June 2022 Financial Update

“Don’t tell me what you think, tell me what you have in your portfolio.”

― Nassim Nicholas Taleb, Skin in the Game: Hidden Asymmetries in Daily Life

My Investment Philosophy

  • Diversify – investments and taxes.
  • Do nothing – automate.
  • Develop margin of safety – allow assets to compound.


I treat all accounts as one portfolio.

  • VGRO – 86%
  • Cash – 4%
  • VAB – 6%
  • GIC – 4%
  • Asset Allocation – 69%
  • Portfolio Gain (Loss)
    • YTD – (1,130,082)
    • 2021 – 728,410
    • 2020 – 495,984
    • 2019 – 190,513

Mailbox Money

“Life is really simple, but men insist on making it complicated.” Confucius (BC 551-BC 479) Chinese philosopher.

I have zero alpha.

I want “know nothing, do nothing” mailbox money.

Mailbox Money

  • YTD – 21,285
  • 2021 – 136,578
  • 2020 – 130,610
  • 2019 – 110,068

June 2022

The market is taking a beating. This was expected to say the least. While one is accumulating, you simply can not care about this. I will follow a reasonable investment process and leave it alone.

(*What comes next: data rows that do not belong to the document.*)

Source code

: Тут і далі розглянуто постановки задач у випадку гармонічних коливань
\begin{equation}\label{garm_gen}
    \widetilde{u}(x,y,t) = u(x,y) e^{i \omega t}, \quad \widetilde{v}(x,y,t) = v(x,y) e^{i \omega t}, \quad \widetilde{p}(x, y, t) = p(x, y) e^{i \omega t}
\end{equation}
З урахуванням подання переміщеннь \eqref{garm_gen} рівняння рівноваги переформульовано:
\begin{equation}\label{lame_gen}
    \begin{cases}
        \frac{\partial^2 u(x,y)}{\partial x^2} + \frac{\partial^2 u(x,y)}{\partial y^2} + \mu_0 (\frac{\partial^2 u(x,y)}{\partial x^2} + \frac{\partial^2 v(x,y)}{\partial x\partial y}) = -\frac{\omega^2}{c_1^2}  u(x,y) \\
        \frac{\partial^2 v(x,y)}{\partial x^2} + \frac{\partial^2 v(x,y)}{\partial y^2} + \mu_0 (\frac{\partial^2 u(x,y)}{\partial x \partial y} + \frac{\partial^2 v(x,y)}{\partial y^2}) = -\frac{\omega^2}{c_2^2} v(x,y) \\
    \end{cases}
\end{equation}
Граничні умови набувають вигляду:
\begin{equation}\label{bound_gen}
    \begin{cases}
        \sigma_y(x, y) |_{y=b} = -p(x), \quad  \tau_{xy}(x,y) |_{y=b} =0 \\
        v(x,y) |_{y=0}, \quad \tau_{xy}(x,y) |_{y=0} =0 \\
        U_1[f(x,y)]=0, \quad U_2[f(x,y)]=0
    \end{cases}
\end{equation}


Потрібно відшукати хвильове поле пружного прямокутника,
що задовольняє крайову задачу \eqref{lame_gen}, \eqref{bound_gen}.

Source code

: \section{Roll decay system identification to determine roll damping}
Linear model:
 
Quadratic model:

It took me a while to figure out an investment schedule. Bimonthly, monthly or quarterly? I have settled on a monthly regime and it is working well enough. The issue is that most of our investments are in taxable accounts and this raises some accounting issues. You have to track more if you buy more frequently. Thus I decided on the monthly schedule.

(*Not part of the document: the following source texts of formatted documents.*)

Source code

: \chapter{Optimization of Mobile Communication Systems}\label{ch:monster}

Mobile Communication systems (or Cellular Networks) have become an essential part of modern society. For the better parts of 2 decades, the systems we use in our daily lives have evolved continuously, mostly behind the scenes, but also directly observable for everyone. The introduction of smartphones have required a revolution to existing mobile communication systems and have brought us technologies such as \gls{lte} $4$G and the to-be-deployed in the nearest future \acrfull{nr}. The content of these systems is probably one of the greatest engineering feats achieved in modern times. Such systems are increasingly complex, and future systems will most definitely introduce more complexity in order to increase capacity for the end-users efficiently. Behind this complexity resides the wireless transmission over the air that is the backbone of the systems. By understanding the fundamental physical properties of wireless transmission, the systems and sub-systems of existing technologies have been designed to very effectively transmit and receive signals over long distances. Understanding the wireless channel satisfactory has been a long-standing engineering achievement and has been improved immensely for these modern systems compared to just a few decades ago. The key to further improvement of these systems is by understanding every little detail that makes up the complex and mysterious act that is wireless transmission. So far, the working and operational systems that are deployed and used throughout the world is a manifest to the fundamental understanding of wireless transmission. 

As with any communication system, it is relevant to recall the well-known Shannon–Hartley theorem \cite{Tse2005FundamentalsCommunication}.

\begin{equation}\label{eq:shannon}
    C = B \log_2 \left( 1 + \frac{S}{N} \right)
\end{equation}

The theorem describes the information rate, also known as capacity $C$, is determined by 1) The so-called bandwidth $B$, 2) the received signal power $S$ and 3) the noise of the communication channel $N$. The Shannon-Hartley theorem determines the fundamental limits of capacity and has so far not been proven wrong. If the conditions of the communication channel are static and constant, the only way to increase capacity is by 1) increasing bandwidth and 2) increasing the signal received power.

I also figured that I work better with a sweep account system. Our income is not regular and thus every other system requires too much mental bandwidth. Nowadays, I simply keep a set amount of cash in my main chequing accounts and sweep the rest to buy more VGRO.

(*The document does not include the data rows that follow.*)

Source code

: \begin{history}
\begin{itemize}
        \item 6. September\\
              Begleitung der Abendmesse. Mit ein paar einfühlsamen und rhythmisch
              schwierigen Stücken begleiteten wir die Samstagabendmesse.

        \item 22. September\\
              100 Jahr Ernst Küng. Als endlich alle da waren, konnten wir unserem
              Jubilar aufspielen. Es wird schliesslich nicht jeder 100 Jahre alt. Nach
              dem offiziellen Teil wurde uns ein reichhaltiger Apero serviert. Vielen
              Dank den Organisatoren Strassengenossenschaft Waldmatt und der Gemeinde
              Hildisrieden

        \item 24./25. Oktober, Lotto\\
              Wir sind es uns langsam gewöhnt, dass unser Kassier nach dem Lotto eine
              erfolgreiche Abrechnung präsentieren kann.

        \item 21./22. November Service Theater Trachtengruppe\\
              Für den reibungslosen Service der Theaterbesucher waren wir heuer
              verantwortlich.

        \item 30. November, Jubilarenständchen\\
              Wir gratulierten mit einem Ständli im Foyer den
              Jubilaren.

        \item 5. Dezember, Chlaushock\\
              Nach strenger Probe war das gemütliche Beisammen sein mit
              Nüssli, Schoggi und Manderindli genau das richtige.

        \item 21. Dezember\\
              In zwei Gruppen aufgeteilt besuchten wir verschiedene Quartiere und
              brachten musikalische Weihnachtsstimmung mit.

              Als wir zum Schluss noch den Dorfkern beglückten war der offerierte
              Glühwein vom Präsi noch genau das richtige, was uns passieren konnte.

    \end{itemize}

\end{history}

This all may seem elementary to many folks who get paid a regular salary. However, self-employed people have to think about such things on a regular basis.

I have only been an employee for one year of my working life so this is something I am very accustomed to.

I recently had to have a discussion with my husband about our dividends. I prefer to think of total return. I am not a dividend investor. I use dividends as an automated way to cash out parts of our portfolio when we start to spend our portfolio. I have my spreadsheet to track that we are not spending beyond 3%.

I also have finished giving our children a pot of money to start their own financial independence journey. This was an important goal for me. I would rather give them a smaller sum earlier. This way, they get to learn how to invest and grow this into a larger pot of money.

I would not give them a fully formed portfolio. If they are good investors, they will be able to retire off this amount given a long enough runway. If they are not good investors, they would have spent it all but I would have given them less since I gifted this to them in their 20s.

Either way, this is what I chose to do as they will be able to learn whatever lessons they need much earlier in life.

I also sent them the Peter Buffett article about how much he would have had had he just left his inheritance money with Berkshire. I remind them we are NOT Warren Buffett.

Now that my investments are on a regular schedule, it is amazing how little time one needs to spend on this stuff.